Saint Cards 17

Replay yesterday’s prompt but toward permission. What of you could live in me? What would happen if I embraced the deep pattern of you, not as remembrance or imitation but as permission—an opening up of possibility I might have otherwise foreclosed.

Conjure a person, their presence felt as patterns of thinking. 

Write a short piece combining portrait and text that transplants these patterns of thinking into the mind of another — as altered ways of seeing that will permit new options for doing.

Open variables:

Presence: the thought experiment passes through a kind of story form (“imagine a scene”), but the endpoint of the prompt is toward a record not of what happened or didn’t happen, but of the presence of that figure; the thought experiment is a instrument for getting near in order to register the figure, their effects on others. What’s registered as presence? Think of this open variable as a continuum between radiance (as overwhelming outflow from one to another), reciprocity (as feedback loop between two or more), and withdrawal (of one from another). 

Short: invitation to treat this as a tiny daily exercise—limit it by minutes spent, word count, or page space. This workshop is not cumulative, so you can take up the scale and limit differently each time you choose to write.

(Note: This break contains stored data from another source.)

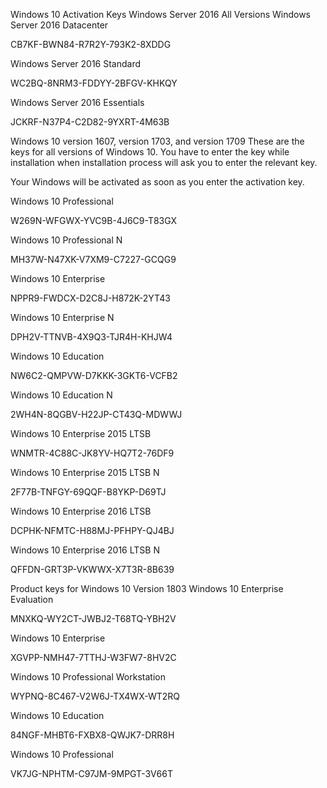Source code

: ﻿Windows 10 Activation Keys
Windows Server 2016 All Versions
Windows Server 2016 Datacenter

CB7KF-BWN84-R7R2Y-793K2-8XDDG

Windows Server 2016 Standard

WC2BQ-8NRM3-FDDYY-2BFGV-KHKQY

Windows Server 2016 Essentials

JCKRF-N37P4-C2D82-9YXRT-4M63B

Windows 10 version 1607, version 1703, and version 1709
These are the keys for all versions of Windows 10. You have to enter the key while installation when installation process will ask you to enter the relevant key.

Your Windows will be activated as soon as you enter the activation key.

Windows 10 Professional

W269N-WFGWX-YVC9B-4J6C9-T83GX

Windows 10 Professional N

MH37W-N47XK-V7XM9-C7227-GCQG9

Windows 10 Enterprise

NPPR9-FWDCX-D2C8J-H872K-2YT43

Windows 10 Enterprise N

DPH2V-TTNVB-4X9Q3-TJR4H-KHJW4

Windows 10 Education

NW6C2-QMPVW-D7KKK-3GKT6-VCFB2

Windows 10 Education N

2WH4N-8QGBV-H22JP-CT43Q-MDWWJ

Windows 10 Enterprise 2015 LTSB

WNMTR-4C88C-JK8YV-HQ7T2-76DF9

Windows 10 Enterprise 2015 LTSB N

2F77B-TNFGY-69QQF-B8YKP-D69TJ

Windows 10 Enterprise 2016 LTSB

DCPHK-NFMTC-H88MJ-PFHPY-QJ4BJ

Windows 10 Enterprise 2016 LTSB N

QFFDN-GRT3P-VKWWX-X7T3R-8B639

Product keys for Windows 10 Version 1803
Windows 10 Enterprise Evaluation

MNXKQ-WY2CT-JWBJ2-T68TQ-YBH2V

Windows 10 Enterprise

XGVPP-NMH47-7TTHJ-W3FW7-8HV2C

Windows 10 Professional Workstation

WYPNQ-8C467-V2W6J-TX4WX-WT2RQ

Windows 10 Education

84NGF-MHBT6-FXBX8-QWJK7-DRR8H

Windows 10 Professional

VK7JG-NPHTM-C97JM-9MPGT-3V66T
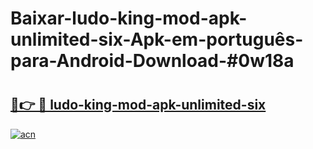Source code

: # Baixar-ludo-king-mod-apk-unlimited-six-Apk-em-português​-para-Android-Download-#0w18a

# <h2><a href="https://ainizakaria.my?title=ludo-king-mod-apk-unlimited-six&ref=24M">🔗👉 🔴 ludo-king-mod-apk-unlimited-six</a></h2>

[![acn](https://github.com/user-attachments/assets/0f9c940e-d8b0-45ae-aac7-cd30a18b3e1c)](https://ainizakaria.my?title=ludo-king-mod-apk-unlimited-six&ref=24M)

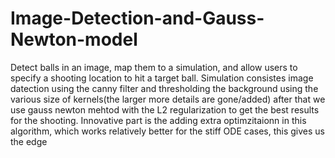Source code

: # Image-Detection-and-Gauss-Newton-model
Detect balls in an image, map them to a simulation, and allow users to specify a shooting location to hit a target ball.
Simulation consistes image datection using the canny filter and thresholding the background using the various size of kernels(the larger more details are gone/added)
after that we use gauss newton mehtod with the L2 regularization to get the best results for the shooting.
Innovative part is the adding extra optimzitaionn in this algorithm, which works relatively better for the stiff ODE cases, this gives us the edge

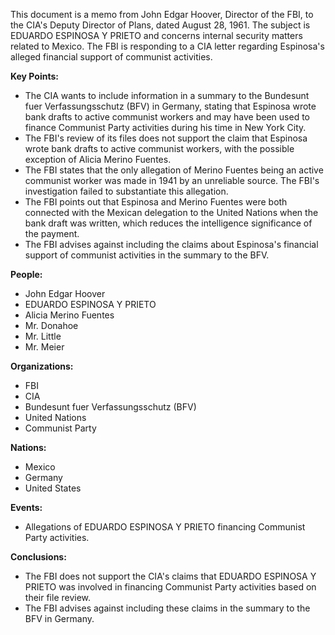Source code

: This document is a memo from John Edgar Hoover, Director of the FBI, to the CIA's Deputy Director of Plans, dated August 28, 1961. The subject is EDUARDO ESPINOSA Y PRIETO and concerns internal security matters related to Mexico. The FBI is responding to a CIA letter regarding Espinosa's alleged financial support of communist activities.

**Key Points:**

*   The CIA wants to include information in a summary to the Bundesunt fuer Verfassungsschutz (BFV) in Germany, stating that Espinosa wrote bank drafts to active communist workers and may have been used to finance Communist Party activities during his time in New York City.
*   The FBI's review of its files does not support the claim that Espinosa wrote bank drafts to active communist workers, with the possible exception of Alicia Merino Fuentes.
*   The FBI states that the only allegation of Merino Fuentes being an active communist worker was made in 1941 by an unreliable source. The FBI's investigation failed to substantiate this allegation.
*   The FBI points out that Espinosa and Merino Fuentes were both connected with the Mexican delegation to the United Nations when the bank draft was written, which reduces the intelligence significance of the payment.
*   The FBI advises against including the claims about Espinosa's financial support of communist activities in the summary to the BFV.

**People:**

*   John Edgar Hoover
*   EDUARDO ESPINOSA Y PRIETO
*   Alicia Merino Fuentes
*   Mr. Donahoe
*   Mr. Little
*   Mr. Meier

**Organizations:**

*   FBI
*   CIA
*   Bundesunt fuer Verfassungsschutz (BFV)
*   United Nations
*   Communist Party

**Nations:**

*   Mexico
*   Germany
*   United States

**Events:**

*   Allegations of EDUARDO ESPINOSA Y PRIETO financing Communist Party activities.

**Conclusions:**

*   The FBI does not support the CIA's claims that EDUARDO ESPINOSA Y PRIETO was involved in financing Communist Party activities based on their file review.
*   The FBI advises against including these claims in the summary to the BFV in Germany.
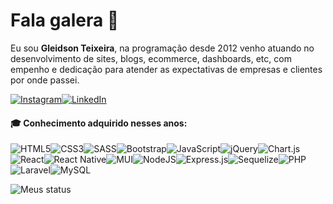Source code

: 
# Fala galera :metal:

Eu sou __Gleidson Teixeira__, na programação desde 2012 venho atuando no desenvolvimento de sites, blogs, ecommerce, dashboards, etc, com empenho e dedicação para atender as expectativas de empresas e clientes por onde passei.


[![Instagram](https://img.shields.io/badge/Instagram-%23E4405F.svg?style=for-the-badge&logo=Instagram&logoColor=white)](https://www.instagram.com/gleidsondeveloper)[![LinkedIn](https://img.shields.io/badge/linkedin-%230077B5.svg?style=for-the-badge&logo=linkedin&logoColor=white)](https://www.linkedin.com/in/gleidson-teixeira/)
<!-- [![YouTube](https://img.shields.io/badge/YouTube-%23FF0000.svg?style=for-the-badge&logo=YouTube&logoColor=white)](https://www.youtube.com/channel/UCKEsrPEIsH5ZvESF2hcZezg) -->



#### :mortar_board: Conhecimento adquirido nesses anos:
![HTML5](https://img.shields.io/badge/html5-%23E34F26.svg?style=for-the-badge&logo=html5&logoColor=white)![CSS3](https://img.shields.io/badge/css3-%231572B6.svg?style=for-the-badge&logo=css3&logoColor=white)![SASS](https://img.shields.io/badge/SASS-hotpink.svg?style=for-the-badge&logo=SASS&logoColor=white)![Bootstrap](https://img.shields.io/badge/bootstrap-%23563D7C.svg?style=for-the-badge&logo=bootstrap&logoColor=white)![JavaScript](https://img.shields.io/badge/JavaScript-F7DF1E?style=for-the-badge&logo=javascript&logoColor=black)![jQuery](https://img.shields.io/badge/jquery-%230769AD.svg?style=for-the-badge&logo=jquery&logoColor=white)![Chart.js](https://img.shields.io/badge/chart.js-F5788D.svg?style=for-the-badge&logo=chart.js&logoColor=white)![React](https://img.shields.io/badge/react-%2320232a.svg?style=for-the-badge&logo=react&logoColor=%2361DAFB)![React Native](https://img.shields.io/badge/react_native-%2320232a.svg?style=for-the-badge&logo=react&logoColor=%2361DAFB)![MUI](https://img.shields.io/badge/MUI-%230081CB.svg?style=for-the-badge&logo=mui&logoColor=white)![NodeJS](https://img.shields.io/badge/node.js-6DA55F?style=for-the-badge&logo=node.js&logoColor=white)![Express.js](https://img.shields.io/badge/express.js-%23404d59.svg?style=for-the-badge&logo=express&logoColor=%2361DAFB)![Sequelize](https://img.shields.io/badge/Sequelize-52B0E7?style=for-the-badge&logo=Sequelize&logoColor=white)![PHP](https://img.shields.io/badge/php-%23777BB4.svg?style=for-the-badge&logo=php&logoColor=white)![Laravel](https://img.shields.io/badge/laravel-%23FF2D20.svg?style=for-the-badge&logo=laravel&logoColor=white)![MySQL](https://img.shields.io/badge/mysql-%2300f.svg?style=for-the-badge&logo=mysql&logoColor=white)

<!-- 
![cypress](https://img.shields.io/badge/-cypress-%23E5E5E5?style=for-the-badge&logo=cypress&logoColor=058a5e)
![Jest](https://img.shields.io/badge/-jest-%23C21325?style=for-the-badge&logo=jest&logoColor=white)
![TypeScript](https://img.shields.io/badge/typescript-%23007ACC.svg?style=for-the-badge&logo=typescript&logoColor=white) -->


![Meus status](https://github-readme-stats.vercel.app/api?username=gleidsonteixeira&title_color=adbac7&text_color=adbac7&theme=transparent&border_color=444c56)

<!-- &theme=transparent -->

Piece: you might write a microstory, a caption, a song, a dialogue, a commemoration, a tiny play, a choreographic score, a meditation or prayer of some kind, a list of images, notes for a character study, or any other form useful to you as a container for this presence.

Figure: is the figure real or invented; gone and remembered or still living; is the figure mapped onto the fullness of a person or does the figure appear as something different than “full” in this sense (a slip, a ghost, an allegory, a disembodied voice, a half-memory, a dream composite…)

Portrait: The portrait might be a description drawn in words, separate or integrated into the rest. It might be a drawing or a collage, or a performed photograph you take of yourself, in the style of Cindy Sherman.

Grammatical person: are you writing “I” or “we” in first-person, writing “you” in second-person, writing “she/he/they+” in third? Addressed to the past or addressed to the future?